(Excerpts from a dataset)
↓

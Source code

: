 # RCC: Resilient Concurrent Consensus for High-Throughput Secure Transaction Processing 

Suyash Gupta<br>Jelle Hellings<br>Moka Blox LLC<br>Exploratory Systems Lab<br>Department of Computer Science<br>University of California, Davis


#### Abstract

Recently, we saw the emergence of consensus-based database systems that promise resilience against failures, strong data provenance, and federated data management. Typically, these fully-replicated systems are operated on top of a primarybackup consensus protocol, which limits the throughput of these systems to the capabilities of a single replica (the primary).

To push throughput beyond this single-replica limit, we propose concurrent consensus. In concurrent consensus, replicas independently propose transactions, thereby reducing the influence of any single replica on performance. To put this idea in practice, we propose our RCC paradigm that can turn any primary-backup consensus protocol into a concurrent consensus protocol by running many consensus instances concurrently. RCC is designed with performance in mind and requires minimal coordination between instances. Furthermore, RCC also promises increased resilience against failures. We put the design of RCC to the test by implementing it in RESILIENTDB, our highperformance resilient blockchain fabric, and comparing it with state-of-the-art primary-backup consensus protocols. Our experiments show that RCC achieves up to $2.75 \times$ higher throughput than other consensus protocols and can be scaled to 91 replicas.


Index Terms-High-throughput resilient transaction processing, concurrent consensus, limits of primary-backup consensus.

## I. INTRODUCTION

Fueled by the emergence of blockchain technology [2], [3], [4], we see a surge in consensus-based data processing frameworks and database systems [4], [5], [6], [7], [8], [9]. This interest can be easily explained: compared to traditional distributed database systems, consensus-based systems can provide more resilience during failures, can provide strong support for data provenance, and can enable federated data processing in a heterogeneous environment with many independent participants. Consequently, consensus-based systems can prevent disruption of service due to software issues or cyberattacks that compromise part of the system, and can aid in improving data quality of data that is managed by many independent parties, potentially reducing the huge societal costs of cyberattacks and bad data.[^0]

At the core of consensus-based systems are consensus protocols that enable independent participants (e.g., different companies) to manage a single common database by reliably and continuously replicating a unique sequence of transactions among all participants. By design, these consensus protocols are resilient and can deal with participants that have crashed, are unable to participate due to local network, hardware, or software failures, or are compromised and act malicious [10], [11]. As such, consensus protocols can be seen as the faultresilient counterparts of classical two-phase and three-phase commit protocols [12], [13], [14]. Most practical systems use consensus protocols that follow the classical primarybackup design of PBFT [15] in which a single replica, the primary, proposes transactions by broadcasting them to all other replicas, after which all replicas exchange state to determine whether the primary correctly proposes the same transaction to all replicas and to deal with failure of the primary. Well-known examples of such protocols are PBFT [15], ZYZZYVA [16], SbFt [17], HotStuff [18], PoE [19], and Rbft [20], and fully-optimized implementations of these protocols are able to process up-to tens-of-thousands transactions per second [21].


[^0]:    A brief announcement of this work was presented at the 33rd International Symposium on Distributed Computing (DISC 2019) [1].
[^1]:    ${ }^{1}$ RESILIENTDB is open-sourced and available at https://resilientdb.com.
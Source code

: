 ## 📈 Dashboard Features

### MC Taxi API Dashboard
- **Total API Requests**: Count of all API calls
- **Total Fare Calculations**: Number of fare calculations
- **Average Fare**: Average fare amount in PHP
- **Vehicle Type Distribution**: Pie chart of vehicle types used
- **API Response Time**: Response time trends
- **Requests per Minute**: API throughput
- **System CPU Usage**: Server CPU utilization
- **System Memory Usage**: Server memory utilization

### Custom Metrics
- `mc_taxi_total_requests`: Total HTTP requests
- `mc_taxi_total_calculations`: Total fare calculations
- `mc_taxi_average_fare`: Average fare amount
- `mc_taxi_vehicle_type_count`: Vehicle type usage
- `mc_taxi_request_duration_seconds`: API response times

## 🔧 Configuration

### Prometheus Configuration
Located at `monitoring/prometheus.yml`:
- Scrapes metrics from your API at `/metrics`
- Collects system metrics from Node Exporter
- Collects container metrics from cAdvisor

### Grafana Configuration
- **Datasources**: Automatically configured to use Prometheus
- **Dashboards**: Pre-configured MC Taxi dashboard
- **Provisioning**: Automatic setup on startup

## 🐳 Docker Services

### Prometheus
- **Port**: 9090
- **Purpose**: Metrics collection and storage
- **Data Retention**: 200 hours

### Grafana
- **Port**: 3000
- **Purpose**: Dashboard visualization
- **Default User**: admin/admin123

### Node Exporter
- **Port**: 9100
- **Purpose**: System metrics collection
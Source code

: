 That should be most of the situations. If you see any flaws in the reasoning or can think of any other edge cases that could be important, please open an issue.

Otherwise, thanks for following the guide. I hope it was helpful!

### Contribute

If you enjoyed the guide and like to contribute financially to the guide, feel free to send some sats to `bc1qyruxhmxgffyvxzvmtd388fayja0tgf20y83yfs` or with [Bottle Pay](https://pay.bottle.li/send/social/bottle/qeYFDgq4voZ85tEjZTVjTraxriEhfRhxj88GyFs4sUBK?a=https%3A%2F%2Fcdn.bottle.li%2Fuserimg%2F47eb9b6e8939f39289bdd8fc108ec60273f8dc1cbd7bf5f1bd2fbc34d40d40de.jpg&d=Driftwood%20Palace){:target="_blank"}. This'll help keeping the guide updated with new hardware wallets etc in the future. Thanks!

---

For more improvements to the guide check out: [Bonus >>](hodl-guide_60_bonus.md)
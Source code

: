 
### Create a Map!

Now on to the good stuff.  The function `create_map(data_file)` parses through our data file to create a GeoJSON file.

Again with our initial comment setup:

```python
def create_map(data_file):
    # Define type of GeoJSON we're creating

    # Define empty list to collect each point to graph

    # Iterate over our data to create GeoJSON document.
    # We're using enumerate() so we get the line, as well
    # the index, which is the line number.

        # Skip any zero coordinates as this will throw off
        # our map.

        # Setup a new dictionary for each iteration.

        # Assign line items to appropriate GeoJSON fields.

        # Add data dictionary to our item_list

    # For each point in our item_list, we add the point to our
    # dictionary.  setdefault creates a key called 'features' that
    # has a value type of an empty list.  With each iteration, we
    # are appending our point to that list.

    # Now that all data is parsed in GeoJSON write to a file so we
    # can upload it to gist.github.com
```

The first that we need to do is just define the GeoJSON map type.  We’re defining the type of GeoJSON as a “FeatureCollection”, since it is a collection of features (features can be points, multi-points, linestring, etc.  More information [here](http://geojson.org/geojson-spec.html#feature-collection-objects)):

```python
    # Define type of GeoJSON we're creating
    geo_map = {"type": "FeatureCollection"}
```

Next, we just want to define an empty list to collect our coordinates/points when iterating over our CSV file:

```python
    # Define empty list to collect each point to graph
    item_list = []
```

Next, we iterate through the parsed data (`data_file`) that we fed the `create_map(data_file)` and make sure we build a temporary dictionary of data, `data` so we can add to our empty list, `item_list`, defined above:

↑

Task instructions: Retype all the data. Nothing may be left out or altered.

Result of the exercise:
Source code

: # RCC: Resilient Concurrent Consensus for High-Throughput Secure Transaction Processing 

Suyash Gupta<br>Jelle Hellings<br>Moka Blox LLC<br>Exploratory Systems Lab<br>Department of Computer Science<br>University of California, Davis


#### Abstract

Recently, we saw the emergence of consensus-based database systems that promise resilience against failures, strong data provenance, and federated data management. Typically, these fully-replicated systems are operated on top of a primarybackup consensus protocol, which limits the throughput of these systems to the capabilities of a single replica (the primary).

To push throughput beyond this single-replica limit, we propose concurrent consensus. In concurrent consensus, replicas independently propose transactions, thereby reducing the influence of any single replica on performance. To put this idea in practice, we propose our RCC paradigm that can turn any primary-backup consensus protocol into a concurrent consensus protocol by running many consensus instances concurrently. RCC is designed with performance in mind and requires minimal coordination between instances. Furthermore, RCC also promises increased resilience against failures. We put the design of RCC to the test by implementing it in RESILIENTDB, our highperformance resilient blockchain fabric, and comparing it with state-of-the-art primary-backup consensus protocols. Our experiments show that RCC achieves up to $2.75 \times$ higher throughput than other consensus protocols and can be scaled to 91 replicas.


Index Terms-High-throughput resilient transaction processing, concurrent consensus, limits of primary-backup consensus.

## I. INTRODUCTION

Fueled by the emergence of blockchain technology [2], [3], [4], we see a surge in consensus-based data processing frameworks and database systems [4], [5], [6], [7], [8], [9]. This interest can be easily explained: compared to traditional distributed database systems, consensus-based systems can provide more resilience during failures, can provide strong support for data provenance, and can enable federated data processing in a heterogeneous environment with many independent participants. Consequently, consensus-based systems can prevent disruption of service due to software issues or cyberattacks that compromise part of the system, and can aid in improving data quality of data that is managed by many independent parties, potentially reducing the huge societal costs of cyberattacks and bad data.[^0]

At the core of consensus-based systems are consensus protocols that enable independent participants (e.g., different companies) to manage a single common database by reliably and continuously replicating a unique sequence of transactions among all participants. By design, these consensus protocols are resilient and can deal with participants that have crashed, are unable to participate due to local network, hardware, or software failures, or are compromised and act malicious [10], [11]. As such, consensus protocols can be seen as the faultresilient counterparts of classical two-phase and three-phase commit protocols [12], [13], [14]. Most practical systems use consensus protocols that follow the classical primarybackup design of PBFT [15] in which a single replica, the primary, proposes transactions by broadcasting them to all other replicas, after which all replicas exchange state to determine whether the primary correctly proposes the same transaction to all replicas and to deal with failure of the primary. Well-known examples of such protocols are PBFT [15], ZYZZYVA [16], SbFt [17], HotStuff [18], PoE [19], and Rbft [20], and fully-optimized implementations of these protocols are able to process up-to tens-of-thousands transactions per second [21].


[^0]:    A brief announcement of this work was presented at the 33rd International Symposium on Distributed Computing (DISC 2019) [1].
[^1]:    ${ }^{1}$ RESILIENTDB is open-sourced and available at https://resilientdb.com.
Source code

: ## 📈 Dashboard Features

### MC Taxi API Dashboard
- **Total API Requests**: Count of all API calls
- **Total Fare Calculations**: Number of fare calculations
- **Average Fare**: Average fare amount in PHP
- **Vehicle Type Distribution**: Pie chart of vehicle types used
- **API Response Time**: Response time trends
- **Requests per Minute**: API throughput
- **System CPU Usage**: Server CPU utilization
- **System Memory Usage**: Server memory utilization

### Custom Metrics
- `mc_taxi_total_requests`: Total HTTP requests
- `mc_taxi_total_calculations`: Total fare calculations
- `mc_taxi_average_fare`: Average fare amount
- `mc_taxi_vehicle_type_count`: Vehicle type usage
- `mc_taxi_request_duration_seconds`: API response times

## 🔧 Configuration

### Prometheus Configuration
Located at `monitoring/prometheus.yml`:
- Scrapes metrics from your API at `/metrics`
- Collects system metrics from Node Exporter
- Collects container metrics from cAdvisor

### Grafana Configuration
- **Datasources**: Automatically configured to use Prometheus
- **Dashboards**: Pre-configured MC Taxi dashboard
- **Provisioning**: Automatic setup on startup

## 🐳 Docker Services

### Prometheus
- **Port**: 9090
- **Purpose**: Metrics collection and storage
- **Data Retention**: 200 hours

### Grafana
- **Port**: 3000
- **Purpose**: Dashboard visualization
- **Default User**: admin/admin123

### Node Exporter
- **Port**: 9100
- **Purpose**: System metrics collection
Source code

: That should be most of the situations. If you see any flaws in the reasoning or can think of any other edge cases that could be important, please open an issue.

Otherwise, thanks for following the guide. I hope it was helpful!

### Contribute

If you enjoyed the guide and like to contribute financially to the guide, feel free to send some sats to `bc1qyruxhmxgffyvxzvmtd388fayja0tgf20y83yfs` or with [Bottle Pay](https://pay.bottle.li/send/social/bottle/qeYFDgq4voZ85tEjZTVjTraxriEhfRhxj88GyFs4sUBK?a=https%3A%2F%2Fcdn.bottle.li%2Fuserimg%2F47eb9b6e8939f39289bdd8fc108ec60273f8dc1cbd7bf5f1bd2fbc34d40d40de.jpg&d=Driftwood%20Palace){:target="_blank"}. This'll help keeping the guide updated with new hardware wallets etc in the future. Thanks!

---

For more improvements to the guide check out: [Bonus >>](hodl-guide_60_bonus.md)
Source code

: 
### Create a Map!

Now on to the good stuff.  The function `create_map(data_file)` parses through our data file to create a GeoJSON file.

Again with our initial comment setup:

```python
def create_map(data_file):
    # Define type of GeoJSON we're creating

    # Define empty list to collect each point to graph

    # Iterate over our data to create GeoJSON document.
    # We're using enumerate() so we get the line, as well
    # the index, which is the line number.

        # Skip any zero coordinates as this will throw off
        # our map.

        # Setup a new dictionary for each iteration.

        # Assign line items to appropriate GeoJSON fields.

        # Add data dictionary to our item_list

    # For each point in our item_list, we add the point to our
    # dictionary.  setdefault creates a key called 'features' that
    # has a value type of an empty list.  With each iteration, we
    # are appending our point to that list.

    # Now that all data is parsed in GeoJSON write to a file so we
    # can upload it to gist.github.com
```

The first that we need to do is just define the GeoJSON map type.  We’re defining the type of GeoJSON as a “FeatureCollection”, since it is a collection of features (features can be points, multi-points, linestring, etc.  More information [here](http://geojson.org/geojson-spec.html#feature-collection-objects)):

```python
    # Define type of GeoJSON we're creating
    geo_map = {"type": "FeatureCollection"}
```

Next, we just want to define an empty list to collect our coordinates/points when iterating over our CSV file:

```python
    # Define empty list to collect each point to graph
    item_list = []
```

Next, we iterate through the parsed data (`data_file`) that we fed the `create_map(data_file)` and make sure we build a temporary dictionary of data, `data` so we can add to our empty list, `item_list`, defined above:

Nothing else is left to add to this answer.